Type 50, 150, 350, 500 for the parameter value list and micrometer for the parameter unit. Then click on compute to run the study. To import the morphology using the CellBuilder feature, run nrngui from the NEURON Computational Suite's installation folder.
Next, click on tools, then click miscellaneous, import 3D, and then tick the choose a file box. Locate the downloaded SWC file and click on read. Once the geometry has been imported, click on export, then CellBuilder.
To create a HOC file of the imported cell morphology, go to the subsets tab and observe the subsets that have been predefined in the model. Tick the continuous create box, go to management, then click export and export the morphology as rgc.hoc. To view the morphology of the cell, click on tool, model view, one real cells.
Then click root soma zero on the toolbar. Right-click on the appearing window and click on access type and view access. By visual inspection, this model's dendritic field diameter should be around 250 micrometers.
Close the NEURON windows for now. Open the FEM software. Go to the Application Builder.
Right-click on methods in the Application Builder tree. Choose new method and click on okay. Go to file, then click preferences and methods.
Tick the view all codes box and click on okay. Write the HOC file that loads the coordinates of the neurons'segments to a text file. Use the FEM method script to shift the values to match the desired location and save a text file containing the coordinate values for the new location of the cell.
Open the COMSOL method and save the shifted coordinate and voltage values. To run the automated steps in the FEM software, switch to the model builder, developer, run method, and click method one. This will produce DAT files with the appropriate voltage values.
Loop the simulations in a general-purpose programming language by opening the chosen IDE and click on new file to make a new script, as determined in the text manuscript. Finally, click on run or press F5 to run the script, which will also open the NEURON Computational Suite's GUI. Graph the response of the NEURON model to the extracellular stimulation in the NEURON Computational Suite's GUI.
To do this, run stimulation. hoc, click on graph, then click voltage access from the toolbar, and on the graph window, right-click anywhere and choose, plot what? Type in axon.
v1 in the variable to graph field, which means that it will plot the transmembrane potential of the last segment of the axon per time step.

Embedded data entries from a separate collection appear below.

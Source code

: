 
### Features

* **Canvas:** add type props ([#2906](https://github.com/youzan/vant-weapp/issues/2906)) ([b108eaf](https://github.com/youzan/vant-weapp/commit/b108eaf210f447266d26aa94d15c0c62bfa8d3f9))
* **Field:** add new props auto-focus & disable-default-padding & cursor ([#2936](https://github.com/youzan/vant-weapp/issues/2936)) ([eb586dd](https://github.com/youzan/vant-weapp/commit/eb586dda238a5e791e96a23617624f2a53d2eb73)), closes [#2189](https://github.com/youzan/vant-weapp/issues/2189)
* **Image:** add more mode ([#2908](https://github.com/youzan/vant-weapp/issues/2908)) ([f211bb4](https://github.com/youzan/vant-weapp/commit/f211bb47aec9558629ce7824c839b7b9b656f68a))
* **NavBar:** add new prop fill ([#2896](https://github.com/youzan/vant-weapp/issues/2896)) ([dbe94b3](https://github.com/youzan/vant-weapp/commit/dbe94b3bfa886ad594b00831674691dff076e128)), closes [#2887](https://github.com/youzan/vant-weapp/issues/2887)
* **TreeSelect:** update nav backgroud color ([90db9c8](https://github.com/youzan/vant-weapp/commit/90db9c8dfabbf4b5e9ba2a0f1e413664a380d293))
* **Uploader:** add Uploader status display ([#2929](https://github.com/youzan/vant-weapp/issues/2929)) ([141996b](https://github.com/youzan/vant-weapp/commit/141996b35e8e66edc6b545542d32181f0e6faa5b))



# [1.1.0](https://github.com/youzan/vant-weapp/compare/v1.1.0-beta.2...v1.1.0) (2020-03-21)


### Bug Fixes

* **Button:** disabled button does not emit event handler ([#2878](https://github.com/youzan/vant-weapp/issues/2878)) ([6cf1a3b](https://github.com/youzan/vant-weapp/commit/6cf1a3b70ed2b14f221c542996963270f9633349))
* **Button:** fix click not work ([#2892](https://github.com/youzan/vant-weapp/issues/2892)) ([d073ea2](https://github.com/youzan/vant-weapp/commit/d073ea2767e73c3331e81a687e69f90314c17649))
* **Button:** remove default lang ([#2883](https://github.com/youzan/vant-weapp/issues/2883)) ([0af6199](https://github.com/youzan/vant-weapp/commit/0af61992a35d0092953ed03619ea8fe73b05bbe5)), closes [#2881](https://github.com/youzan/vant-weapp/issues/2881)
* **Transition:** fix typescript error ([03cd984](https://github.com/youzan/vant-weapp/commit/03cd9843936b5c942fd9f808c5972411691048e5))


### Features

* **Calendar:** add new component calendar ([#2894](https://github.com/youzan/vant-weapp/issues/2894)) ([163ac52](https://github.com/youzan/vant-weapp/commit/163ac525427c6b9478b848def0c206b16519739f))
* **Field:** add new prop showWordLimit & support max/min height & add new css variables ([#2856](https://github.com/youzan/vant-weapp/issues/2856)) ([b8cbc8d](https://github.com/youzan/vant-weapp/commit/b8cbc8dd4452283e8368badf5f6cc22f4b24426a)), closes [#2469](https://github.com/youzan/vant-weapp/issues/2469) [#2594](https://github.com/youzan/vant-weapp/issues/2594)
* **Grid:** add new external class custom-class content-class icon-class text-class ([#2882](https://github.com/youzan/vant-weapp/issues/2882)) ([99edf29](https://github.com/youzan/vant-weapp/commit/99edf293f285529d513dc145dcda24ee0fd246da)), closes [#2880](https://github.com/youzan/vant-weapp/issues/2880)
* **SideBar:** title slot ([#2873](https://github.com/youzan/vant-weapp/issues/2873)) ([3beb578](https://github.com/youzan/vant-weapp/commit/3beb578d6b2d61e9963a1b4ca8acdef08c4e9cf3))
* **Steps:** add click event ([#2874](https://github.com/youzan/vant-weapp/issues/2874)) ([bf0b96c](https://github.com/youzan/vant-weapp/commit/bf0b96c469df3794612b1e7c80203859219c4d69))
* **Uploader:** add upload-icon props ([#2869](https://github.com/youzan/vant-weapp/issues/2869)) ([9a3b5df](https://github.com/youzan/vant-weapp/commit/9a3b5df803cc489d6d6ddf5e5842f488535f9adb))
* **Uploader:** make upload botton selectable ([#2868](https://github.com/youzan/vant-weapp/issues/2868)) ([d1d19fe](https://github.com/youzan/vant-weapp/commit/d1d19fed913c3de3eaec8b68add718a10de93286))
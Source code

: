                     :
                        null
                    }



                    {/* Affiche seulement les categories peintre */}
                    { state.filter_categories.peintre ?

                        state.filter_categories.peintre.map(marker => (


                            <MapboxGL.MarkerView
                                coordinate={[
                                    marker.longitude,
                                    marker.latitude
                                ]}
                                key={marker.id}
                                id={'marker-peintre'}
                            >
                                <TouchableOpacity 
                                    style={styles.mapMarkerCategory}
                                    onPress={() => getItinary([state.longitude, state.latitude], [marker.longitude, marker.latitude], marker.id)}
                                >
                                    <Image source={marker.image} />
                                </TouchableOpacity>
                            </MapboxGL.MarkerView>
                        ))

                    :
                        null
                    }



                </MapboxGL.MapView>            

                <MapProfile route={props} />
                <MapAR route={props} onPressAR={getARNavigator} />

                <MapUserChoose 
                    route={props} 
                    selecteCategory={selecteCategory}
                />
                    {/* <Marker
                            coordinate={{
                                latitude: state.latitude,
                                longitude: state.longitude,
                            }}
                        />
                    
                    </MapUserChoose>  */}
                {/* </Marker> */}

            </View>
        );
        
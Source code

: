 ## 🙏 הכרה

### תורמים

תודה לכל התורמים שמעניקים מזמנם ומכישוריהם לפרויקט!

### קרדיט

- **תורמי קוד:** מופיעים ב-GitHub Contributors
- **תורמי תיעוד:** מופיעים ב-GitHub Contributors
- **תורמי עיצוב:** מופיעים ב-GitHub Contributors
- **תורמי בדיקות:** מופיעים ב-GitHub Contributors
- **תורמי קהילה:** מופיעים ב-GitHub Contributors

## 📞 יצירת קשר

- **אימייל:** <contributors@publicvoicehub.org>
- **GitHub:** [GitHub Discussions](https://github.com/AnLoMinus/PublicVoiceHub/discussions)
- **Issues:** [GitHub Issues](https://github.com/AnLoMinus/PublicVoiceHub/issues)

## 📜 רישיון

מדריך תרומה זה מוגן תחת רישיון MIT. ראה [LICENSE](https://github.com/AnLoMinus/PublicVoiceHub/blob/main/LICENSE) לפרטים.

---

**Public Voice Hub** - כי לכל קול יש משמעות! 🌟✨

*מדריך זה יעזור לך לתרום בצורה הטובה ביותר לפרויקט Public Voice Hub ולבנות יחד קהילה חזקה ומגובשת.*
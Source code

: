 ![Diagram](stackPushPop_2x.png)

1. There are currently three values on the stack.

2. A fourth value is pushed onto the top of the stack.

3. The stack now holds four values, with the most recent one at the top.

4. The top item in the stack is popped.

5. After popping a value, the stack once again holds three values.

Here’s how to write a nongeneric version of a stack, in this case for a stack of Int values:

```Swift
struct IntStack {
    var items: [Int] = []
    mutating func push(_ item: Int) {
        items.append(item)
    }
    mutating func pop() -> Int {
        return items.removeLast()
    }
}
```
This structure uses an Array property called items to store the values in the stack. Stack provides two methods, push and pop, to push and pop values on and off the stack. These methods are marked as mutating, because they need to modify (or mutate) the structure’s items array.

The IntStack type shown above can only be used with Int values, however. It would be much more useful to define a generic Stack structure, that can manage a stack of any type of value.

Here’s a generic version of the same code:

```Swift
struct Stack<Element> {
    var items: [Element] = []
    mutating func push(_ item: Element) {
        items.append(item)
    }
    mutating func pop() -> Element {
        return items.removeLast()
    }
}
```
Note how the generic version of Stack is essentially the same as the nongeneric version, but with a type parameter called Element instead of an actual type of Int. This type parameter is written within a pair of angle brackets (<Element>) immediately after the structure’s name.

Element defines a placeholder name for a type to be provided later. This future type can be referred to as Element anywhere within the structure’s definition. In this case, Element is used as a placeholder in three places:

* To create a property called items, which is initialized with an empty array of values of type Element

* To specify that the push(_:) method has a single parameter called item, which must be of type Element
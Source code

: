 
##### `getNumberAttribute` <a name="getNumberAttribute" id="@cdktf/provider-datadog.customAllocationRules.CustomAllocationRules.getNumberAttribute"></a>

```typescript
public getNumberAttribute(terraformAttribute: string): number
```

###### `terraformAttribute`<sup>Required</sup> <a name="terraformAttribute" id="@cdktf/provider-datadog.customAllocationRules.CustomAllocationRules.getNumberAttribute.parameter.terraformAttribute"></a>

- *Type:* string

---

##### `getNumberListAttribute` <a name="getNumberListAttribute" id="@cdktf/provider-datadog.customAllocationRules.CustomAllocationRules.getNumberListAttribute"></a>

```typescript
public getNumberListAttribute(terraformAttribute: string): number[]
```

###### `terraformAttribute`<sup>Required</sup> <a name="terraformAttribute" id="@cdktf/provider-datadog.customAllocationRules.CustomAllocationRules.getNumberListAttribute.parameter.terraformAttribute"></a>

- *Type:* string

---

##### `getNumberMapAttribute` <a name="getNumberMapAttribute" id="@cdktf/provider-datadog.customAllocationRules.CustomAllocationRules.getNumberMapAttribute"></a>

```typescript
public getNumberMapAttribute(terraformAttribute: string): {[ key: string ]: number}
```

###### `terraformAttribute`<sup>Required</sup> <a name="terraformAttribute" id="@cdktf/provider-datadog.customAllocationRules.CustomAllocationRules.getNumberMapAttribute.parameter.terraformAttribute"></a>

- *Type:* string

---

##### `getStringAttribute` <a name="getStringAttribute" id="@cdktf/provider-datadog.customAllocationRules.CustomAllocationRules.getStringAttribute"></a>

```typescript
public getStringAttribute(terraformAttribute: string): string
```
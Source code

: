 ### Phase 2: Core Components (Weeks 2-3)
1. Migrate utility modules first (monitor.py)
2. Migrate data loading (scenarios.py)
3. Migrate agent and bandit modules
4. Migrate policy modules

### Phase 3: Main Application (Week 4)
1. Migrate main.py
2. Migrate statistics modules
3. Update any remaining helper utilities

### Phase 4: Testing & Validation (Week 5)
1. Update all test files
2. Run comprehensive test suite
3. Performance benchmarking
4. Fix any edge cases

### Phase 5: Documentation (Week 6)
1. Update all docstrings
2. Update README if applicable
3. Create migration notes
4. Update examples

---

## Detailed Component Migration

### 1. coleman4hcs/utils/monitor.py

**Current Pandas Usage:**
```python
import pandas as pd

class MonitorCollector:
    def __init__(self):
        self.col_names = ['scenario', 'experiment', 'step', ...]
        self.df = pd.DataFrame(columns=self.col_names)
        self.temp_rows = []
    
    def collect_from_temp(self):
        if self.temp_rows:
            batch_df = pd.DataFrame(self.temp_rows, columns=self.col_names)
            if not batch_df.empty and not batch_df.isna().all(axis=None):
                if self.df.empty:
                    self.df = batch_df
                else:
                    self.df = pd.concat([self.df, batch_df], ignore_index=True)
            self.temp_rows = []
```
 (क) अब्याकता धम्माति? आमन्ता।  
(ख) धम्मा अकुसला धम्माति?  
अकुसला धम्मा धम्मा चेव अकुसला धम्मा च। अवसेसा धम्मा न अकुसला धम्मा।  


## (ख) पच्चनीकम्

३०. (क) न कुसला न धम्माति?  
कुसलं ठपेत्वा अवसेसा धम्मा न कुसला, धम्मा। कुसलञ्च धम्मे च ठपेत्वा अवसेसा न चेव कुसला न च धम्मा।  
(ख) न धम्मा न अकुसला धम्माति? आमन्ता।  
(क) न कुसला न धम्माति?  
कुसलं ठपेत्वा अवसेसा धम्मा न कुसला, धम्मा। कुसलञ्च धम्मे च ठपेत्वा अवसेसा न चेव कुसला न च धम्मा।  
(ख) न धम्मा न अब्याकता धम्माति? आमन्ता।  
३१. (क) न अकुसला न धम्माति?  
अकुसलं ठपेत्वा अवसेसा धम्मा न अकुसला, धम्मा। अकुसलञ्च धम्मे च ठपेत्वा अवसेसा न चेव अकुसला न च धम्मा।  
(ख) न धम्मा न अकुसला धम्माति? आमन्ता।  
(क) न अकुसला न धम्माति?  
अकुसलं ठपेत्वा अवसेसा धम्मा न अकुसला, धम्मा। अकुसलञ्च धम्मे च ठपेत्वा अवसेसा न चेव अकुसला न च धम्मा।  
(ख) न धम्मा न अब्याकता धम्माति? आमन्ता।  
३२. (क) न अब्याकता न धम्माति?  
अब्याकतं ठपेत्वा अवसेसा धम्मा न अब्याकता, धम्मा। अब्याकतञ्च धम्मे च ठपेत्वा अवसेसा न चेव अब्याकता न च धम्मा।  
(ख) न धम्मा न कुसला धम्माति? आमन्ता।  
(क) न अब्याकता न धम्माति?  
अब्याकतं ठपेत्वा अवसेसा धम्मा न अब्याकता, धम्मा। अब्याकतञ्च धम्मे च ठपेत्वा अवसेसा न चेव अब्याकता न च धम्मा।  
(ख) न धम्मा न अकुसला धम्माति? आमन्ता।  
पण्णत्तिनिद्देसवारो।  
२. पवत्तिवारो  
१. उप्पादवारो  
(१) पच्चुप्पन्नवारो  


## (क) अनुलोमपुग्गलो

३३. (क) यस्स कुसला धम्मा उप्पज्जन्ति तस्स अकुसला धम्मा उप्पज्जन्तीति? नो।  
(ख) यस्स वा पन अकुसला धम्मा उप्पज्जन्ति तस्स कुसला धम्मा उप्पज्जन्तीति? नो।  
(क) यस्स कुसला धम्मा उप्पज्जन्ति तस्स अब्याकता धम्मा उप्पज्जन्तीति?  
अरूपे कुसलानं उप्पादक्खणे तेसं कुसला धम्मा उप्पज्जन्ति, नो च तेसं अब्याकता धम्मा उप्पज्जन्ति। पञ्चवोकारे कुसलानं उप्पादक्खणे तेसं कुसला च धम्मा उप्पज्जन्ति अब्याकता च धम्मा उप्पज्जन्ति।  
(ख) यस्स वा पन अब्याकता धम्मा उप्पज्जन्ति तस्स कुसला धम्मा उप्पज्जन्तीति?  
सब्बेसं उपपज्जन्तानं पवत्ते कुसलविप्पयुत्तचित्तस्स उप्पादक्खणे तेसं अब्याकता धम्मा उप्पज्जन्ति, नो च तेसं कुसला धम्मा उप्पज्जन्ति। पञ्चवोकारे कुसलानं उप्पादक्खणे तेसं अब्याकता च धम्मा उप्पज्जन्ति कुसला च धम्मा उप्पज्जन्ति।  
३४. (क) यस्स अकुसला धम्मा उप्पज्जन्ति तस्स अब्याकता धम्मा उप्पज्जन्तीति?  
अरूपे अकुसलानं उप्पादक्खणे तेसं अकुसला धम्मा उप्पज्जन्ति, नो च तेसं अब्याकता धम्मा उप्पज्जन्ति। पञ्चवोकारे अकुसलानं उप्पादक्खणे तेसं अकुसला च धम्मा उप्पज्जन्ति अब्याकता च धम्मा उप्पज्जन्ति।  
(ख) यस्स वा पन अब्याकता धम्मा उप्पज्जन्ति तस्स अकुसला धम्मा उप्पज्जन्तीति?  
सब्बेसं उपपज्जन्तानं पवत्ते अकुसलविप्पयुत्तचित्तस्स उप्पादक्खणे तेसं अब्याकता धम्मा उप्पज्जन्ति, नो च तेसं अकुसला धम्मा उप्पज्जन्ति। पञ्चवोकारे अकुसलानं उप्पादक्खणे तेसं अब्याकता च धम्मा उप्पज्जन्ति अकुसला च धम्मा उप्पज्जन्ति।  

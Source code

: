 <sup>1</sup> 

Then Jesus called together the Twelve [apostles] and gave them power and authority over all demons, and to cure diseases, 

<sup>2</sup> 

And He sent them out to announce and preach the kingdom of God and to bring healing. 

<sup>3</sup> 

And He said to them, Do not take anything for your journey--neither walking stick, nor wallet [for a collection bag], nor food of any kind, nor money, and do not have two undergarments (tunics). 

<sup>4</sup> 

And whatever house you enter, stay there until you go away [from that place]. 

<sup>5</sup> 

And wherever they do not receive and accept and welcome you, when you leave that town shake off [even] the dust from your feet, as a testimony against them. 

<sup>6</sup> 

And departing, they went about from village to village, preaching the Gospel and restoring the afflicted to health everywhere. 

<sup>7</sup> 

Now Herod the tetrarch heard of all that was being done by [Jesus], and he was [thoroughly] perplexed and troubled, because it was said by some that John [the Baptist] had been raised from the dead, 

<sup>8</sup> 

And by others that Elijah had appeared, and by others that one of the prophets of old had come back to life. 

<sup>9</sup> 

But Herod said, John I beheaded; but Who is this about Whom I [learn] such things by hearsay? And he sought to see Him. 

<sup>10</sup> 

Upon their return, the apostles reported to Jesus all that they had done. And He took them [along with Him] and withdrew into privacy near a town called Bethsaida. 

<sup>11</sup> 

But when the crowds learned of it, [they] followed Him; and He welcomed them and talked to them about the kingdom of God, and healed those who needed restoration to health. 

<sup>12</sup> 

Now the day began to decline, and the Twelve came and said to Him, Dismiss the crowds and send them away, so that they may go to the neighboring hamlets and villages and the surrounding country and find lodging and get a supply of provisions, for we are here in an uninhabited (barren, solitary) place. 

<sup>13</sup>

The model described here confirmed that increasing the suprachoroidal electrode size at a 0.25 millisecond pulse width increased the activation threshold of the model neuron. The action potential characteristics were observed to validate the model.
The latency or the time between the stimulus onset and the peak of the action potential spike ranged from 1 to 2.2 milliseconds. This corresponded to the short latency spiking due to non-network-mediated retinal activation. The spike width of this model was one millisecond and this is in the same range as the spike widths of rabbit RGCs measured in vitro.
The model showed the lowest threshold when the narrow segment of the axon was immediately above the disk electrode and it increased as the X distance became larger. Moving the electrode further toward the distal axon produced a lower threshold as compared to moving the electrode toward the dendrites due to the presence of the axon initial segment and the narrow segment where the sodium channels are more prevalent. The described method is easy to apply and it accelerates researchers in producing proofs of concept for novel stimulation methods or neuro-electro designs.